[The data — start]

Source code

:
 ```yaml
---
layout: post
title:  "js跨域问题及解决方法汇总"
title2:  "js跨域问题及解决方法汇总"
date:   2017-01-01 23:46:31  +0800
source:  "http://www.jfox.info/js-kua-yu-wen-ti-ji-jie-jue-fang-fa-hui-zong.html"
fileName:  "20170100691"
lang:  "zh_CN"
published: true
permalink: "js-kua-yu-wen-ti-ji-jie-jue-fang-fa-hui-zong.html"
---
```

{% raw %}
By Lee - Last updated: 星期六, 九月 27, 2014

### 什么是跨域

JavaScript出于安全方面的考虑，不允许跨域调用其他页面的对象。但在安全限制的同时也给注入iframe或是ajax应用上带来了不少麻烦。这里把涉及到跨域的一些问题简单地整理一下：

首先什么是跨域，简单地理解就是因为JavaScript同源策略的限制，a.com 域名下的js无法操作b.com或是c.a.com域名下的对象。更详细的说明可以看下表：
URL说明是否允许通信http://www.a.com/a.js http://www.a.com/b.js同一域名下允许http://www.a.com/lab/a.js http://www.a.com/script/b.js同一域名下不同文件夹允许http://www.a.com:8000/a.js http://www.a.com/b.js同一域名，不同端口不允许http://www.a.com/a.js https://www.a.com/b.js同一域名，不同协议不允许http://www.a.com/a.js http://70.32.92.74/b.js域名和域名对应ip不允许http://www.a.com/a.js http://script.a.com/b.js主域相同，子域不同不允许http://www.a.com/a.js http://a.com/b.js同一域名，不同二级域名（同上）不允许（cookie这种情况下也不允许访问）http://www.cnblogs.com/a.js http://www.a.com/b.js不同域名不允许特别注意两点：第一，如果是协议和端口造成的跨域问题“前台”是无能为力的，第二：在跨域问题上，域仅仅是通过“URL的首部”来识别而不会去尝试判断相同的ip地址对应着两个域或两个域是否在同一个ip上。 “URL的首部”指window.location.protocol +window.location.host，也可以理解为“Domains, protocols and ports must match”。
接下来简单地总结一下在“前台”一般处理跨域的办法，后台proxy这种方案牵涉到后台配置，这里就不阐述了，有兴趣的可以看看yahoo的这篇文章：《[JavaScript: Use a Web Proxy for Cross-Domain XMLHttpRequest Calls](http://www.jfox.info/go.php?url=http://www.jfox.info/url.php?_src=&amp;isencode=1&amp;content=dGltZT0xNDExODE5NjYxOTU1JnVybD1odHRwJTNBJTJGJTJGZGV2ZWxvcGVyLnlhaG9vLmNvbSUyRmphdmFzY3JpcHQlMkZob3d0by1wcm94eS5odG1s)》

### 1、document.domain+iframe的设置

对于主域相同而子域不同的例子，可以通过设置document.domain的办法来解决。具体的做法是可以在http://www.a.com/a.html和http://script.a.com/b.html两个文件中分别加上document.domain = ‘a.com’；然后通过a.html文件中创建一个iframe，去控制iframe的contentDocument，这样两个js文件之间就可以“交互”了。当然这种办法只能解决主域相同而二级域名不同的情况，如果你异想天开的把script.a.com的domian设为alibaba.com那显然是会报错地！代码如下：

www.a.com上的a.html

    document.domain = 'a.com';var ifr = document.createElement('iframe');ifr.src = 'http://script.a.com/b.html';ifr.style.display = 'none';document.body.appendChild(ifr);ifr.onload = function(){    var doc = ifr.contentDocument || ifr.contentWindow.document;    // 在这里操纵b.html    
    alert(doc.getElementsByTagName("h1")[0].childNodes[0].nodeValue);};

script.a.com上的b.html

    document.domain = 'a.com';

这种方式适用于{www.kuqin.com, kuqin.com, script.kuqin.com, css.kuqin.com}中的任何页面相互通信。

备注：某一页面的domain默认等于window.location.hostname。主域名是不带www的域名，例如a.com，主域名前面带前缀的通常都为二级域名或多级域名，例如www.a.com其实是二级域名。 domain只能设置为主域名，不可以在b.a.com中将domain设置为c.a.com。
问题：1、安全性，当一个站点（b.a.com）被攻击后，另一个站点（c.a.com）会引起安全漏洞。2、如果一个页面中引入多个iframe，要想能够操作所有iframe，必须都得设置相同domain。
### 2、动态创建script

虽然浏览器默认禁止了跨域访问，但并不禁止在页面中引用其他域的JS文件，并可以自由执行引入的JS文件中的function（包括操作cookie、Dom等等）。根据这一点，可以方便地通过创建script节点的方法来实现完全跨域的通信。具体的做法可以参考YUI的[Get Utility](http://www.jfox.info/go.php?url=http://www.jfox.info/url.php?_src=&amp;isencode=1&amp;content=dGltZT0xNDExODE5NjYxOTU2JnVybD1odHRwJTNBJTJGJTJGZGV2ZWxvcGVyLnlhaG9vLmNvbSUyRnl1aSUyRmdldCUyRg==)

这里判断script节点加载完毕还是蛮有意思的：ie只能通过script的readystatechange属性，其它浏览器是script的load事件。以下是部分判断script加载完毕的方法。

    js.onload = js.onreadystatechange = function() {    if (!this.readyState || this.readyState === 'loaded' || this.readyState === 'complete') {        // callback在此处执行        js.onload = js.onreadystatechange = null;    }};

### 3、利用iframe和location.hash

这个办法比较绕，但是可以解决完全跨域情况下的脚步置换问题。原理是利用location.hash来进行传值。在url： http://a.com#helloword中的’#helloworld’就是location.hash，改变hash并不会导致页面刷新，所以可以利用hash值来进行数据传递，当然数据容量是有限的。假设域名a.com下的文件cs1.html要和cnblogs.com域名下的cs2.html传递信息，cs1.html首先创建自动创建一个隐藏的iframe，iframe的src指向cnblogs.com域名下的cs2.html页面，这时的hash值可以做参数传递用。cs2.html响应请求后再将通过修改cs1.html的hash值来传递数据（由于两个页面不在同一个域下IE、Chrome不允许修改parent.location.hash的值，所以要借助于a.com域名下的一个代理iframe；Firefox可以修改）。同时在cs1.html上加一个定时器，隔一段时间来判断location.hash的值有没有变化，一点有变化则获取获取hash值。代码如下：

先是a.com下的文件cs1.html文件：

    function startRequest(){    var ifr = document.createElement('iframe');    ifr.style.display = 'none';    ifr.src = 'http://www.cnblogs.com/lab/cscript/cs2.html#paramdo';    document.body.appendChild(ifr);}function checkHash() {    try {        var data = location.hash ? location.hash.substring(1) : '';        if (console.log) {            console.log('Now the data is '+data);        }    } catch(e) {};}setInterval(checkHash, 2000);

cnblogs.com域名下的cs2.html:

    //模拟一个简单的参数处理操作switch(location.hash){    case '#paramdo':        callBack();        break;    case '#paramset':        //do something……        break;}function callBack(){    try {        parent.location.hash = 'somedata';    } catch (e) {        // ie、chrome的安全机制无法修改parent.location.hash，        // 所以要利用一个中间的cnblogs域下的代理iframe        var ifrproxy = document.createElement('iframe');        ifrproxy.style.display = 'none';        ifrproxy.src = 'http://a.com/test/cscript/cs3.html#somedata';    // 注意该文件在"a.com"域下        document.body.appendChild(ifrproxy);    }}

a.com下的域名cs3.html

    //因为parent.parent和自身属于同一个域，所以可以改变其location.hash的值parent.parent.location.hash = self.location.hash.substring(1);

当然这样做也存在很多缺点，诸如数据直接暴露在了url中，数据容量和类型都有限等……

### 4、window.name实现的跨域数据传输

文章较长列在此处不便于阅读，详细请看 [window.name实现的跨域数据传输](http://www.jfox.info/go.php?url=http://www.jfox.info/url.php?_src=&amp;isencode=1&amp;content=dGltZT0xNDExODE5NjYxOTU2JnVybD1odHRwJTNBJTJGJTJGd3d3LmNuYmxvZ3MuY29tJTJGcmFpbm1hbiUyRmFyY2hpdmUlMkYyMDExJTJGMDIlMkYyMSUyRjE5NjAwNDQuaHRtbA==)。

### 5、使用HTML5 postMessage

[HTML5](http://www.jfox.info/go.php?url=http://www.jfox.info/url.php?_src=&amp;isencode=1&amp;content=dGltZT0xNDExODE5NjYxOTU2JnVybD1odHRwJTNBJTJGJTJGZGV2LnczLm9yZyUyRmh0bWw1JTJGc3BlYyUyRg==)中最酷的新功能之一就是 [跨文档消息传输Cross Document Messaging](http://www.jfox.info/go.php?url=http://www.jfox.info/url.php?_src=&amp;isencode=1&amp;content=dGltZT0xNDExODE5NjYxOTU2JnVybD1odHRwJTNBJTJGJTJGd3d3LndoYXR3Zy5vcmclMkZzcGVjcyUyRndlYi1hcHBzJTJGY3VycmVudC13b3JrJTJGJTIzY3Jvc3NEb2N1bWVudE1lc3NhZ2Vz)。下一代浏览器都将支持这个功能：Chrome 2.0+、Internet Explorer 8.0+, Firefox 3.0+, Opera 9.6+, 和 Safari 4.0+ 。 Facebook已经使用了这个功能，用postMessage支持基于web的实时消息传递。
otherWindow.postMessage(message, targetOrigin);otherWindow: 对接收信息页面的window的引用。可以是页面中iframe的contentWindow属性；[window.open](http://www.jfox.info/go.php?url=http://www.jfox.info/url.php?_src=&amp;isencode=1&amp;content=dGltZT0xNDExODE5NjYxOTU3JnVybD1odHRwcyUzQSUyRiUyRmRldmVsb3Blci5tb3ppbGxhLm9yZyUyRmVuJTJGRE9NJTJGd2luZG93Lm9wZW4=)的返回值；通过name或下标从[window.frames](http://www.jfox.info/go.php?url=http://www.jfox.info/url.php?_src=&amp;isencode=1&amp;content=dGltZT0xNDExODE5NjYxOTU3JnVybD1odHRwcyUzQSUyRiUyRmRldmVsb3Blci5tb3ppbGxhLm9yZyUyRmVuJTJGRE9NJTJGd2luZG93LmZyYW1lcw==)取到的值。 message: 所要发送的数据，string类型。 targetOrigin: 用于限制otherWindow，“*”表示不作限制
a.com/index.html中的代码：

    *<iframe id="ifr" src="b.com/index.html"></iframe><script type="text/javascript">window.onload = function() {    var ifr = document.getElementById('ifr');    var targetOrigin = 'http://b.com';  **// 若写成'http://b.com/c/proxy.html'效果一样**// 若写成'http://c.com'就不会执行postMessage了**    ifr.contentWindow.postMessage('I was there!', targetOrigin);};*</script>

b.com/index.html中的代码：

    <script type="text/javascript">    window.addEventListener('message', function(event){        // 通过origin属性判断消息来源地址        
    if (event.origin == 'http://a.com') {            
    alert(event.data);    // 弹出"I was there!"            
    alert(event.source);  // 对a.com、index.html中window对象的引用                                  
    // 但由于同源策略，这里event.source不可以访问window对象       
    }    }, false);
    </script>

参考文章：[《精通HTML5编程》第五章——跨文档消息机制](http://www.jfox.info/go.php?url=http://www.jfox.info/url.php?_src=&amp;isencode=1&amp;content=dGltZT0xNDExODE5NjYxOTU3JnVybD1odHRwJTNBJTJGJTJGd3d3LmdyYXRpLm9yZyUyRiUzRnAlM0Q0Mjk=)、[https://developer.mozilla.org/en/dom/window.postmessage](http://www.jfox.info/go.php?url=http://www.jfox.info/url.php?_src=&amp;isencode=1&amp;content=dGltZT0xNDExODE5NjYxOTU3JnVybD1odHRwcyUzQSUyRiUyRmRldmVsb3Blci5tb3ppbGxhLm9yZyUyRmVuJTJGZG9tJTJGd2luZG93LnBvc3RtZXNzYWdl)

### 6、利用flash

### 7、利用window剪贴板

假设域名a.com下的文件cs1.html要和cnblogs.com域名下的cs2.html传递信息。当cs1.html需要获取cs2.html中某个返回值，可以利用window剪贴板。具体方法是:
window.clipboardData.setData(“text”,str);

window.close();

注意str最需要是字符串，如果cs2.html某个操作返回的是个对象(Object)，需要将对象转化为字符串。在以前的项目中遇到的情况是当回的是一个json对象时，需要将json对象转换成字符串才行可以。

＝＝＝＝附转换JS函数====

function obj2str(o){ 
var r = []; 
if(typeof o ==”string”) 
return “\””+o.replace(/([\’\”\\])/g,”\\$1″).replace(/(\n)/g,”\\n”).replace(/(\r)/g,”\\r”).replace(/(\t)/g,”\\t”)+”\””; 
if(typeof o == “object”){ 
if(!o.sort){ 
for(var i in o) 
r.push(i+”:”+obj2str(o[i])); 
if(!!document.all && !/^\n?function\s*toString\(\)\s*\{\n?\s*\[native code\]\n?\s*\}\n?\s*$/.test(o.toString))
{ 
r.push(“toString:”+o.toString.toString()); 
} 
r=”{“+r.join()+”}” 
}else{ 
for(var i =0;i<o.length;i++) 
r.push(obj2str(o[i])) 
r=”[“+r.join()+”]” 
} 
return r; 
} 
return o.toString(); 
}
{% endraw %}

[The data — finish]
[The data — start]

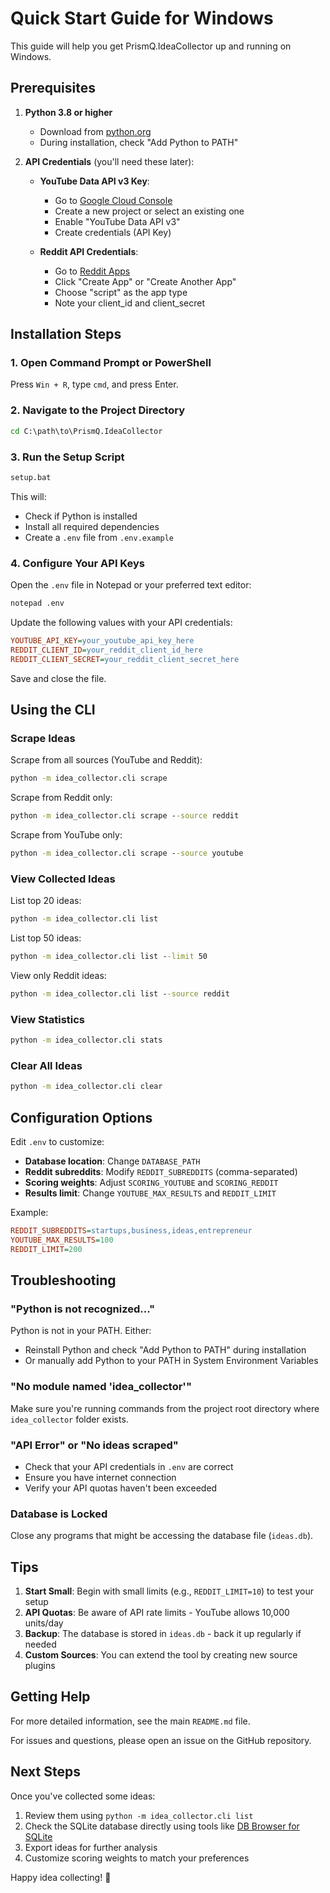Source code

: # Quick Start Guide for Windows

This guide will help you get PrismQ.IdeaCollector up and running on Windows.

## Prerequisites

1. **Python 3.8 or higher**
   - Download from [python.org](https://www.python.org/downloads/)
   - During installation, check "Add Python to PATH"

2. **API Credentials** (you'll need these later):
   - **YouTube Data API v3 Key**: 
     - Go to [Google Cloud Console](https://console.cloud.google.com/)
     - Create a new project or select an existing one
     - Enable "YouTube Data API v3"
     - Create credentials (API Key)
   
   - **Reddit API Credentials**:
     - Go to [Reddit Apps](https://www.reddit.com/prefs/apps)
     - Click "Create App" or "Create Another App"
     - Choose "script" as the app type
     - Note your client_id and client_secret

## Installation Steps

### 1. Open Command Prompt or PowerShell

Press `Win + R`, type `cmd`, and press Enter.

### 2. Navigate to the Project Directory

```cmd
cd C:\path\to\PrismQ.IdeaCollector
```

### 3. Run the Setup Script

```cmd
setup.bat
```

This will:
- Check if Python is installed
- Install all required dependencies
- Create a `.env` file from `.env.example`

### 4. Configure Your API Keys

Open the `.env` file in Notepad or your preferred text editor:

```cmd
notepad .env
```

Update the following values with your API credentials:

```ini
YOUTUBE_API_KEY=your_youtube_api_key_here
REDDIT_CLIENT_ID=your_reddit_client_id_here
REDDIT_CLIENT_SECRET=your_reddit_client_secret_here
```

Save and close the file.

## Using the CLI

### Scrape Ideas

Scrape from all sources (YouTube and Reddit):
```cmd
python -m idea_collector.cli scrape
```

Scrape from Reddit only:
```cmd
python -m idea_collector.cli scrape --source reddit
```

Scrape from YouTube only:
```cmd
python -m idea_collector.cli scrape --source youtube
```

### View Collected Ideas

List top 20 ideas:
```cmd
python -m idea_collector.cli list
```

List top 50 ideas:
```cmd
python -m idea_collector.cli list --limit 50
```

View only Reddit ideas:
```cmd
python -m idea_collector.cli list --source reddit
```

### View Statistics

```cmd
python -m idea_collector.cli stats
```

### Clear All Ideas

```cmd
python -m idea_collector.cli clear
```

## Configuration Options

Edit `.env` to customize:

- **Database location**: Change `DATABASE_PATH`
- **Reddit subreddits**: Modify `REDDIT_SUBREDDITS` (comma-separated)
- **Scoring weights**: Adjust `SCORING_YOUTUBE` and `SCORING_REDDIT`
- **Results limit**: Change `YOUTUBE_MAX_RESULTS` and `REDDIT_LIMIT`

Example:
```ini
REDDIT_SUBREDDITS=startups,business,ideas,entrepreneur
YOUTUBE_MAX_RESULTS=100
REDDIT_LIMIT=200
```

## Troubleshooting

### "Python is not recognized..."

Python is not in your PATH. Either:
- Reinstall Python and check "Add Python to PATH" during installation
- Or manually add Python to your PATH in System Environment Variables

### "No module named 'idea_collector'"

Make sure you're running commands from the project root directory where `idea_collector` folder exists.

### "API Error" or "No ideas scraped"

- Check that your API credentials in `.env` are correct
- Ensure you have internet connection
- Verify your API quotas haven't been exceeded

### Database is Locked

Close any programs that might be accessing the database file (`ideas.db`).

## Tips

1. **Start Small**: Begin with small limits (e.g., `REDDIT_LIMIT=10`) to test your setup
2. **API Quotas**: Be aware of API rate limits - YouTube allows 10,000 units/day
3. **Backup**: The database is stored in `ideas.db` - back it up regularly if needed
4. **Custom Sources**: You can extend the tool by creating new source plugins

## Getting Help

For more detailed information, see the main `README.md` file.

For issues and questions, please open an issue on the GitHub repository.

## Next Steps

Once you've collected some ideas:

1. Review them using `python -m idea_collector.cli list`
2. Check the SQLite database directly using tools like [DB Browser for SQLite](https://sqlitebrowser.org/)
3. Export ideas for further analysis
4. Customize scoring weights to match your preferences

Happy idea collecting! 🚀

[The data — finish]

▶ **Requirement**
Using the records above, copy word for word the line with "### 2、动态创建script", the line with "这里判断script节点加载", and every line between them.

▶ **Task solution**
### 2、动态创建script

虽然浏览器默认禁止了跨域访问，但并不禁止在页面中引用其他域的JS文件，并可以自由执行引入的JS文件中的function（包括操作cookie、Dom等等）。根据这一点，可以方便地通过创建script节点的方法来实现完全跨域的通信。具体的做法可以参考YUI的[Get Utility](http://www.jfox.info/go.php?url=http://www.jfox.info/url.php?_src=&amp;isencode=1&amp;content=dGltZT0xNDExODE5NjYxOTU2JnVybD1odHRwJTNBJTJGJTJGZGV2ZWxvcGVyLnlhaG9vLmNvbSUyRnl1aSUyRmdldCUyRg==)

这里判断script节点加载完毕还是蛮有意思的：ie只能通过script的readystatechange属性，其它浏览器是script的load事件。以下是部分判断script加载完毕的方法。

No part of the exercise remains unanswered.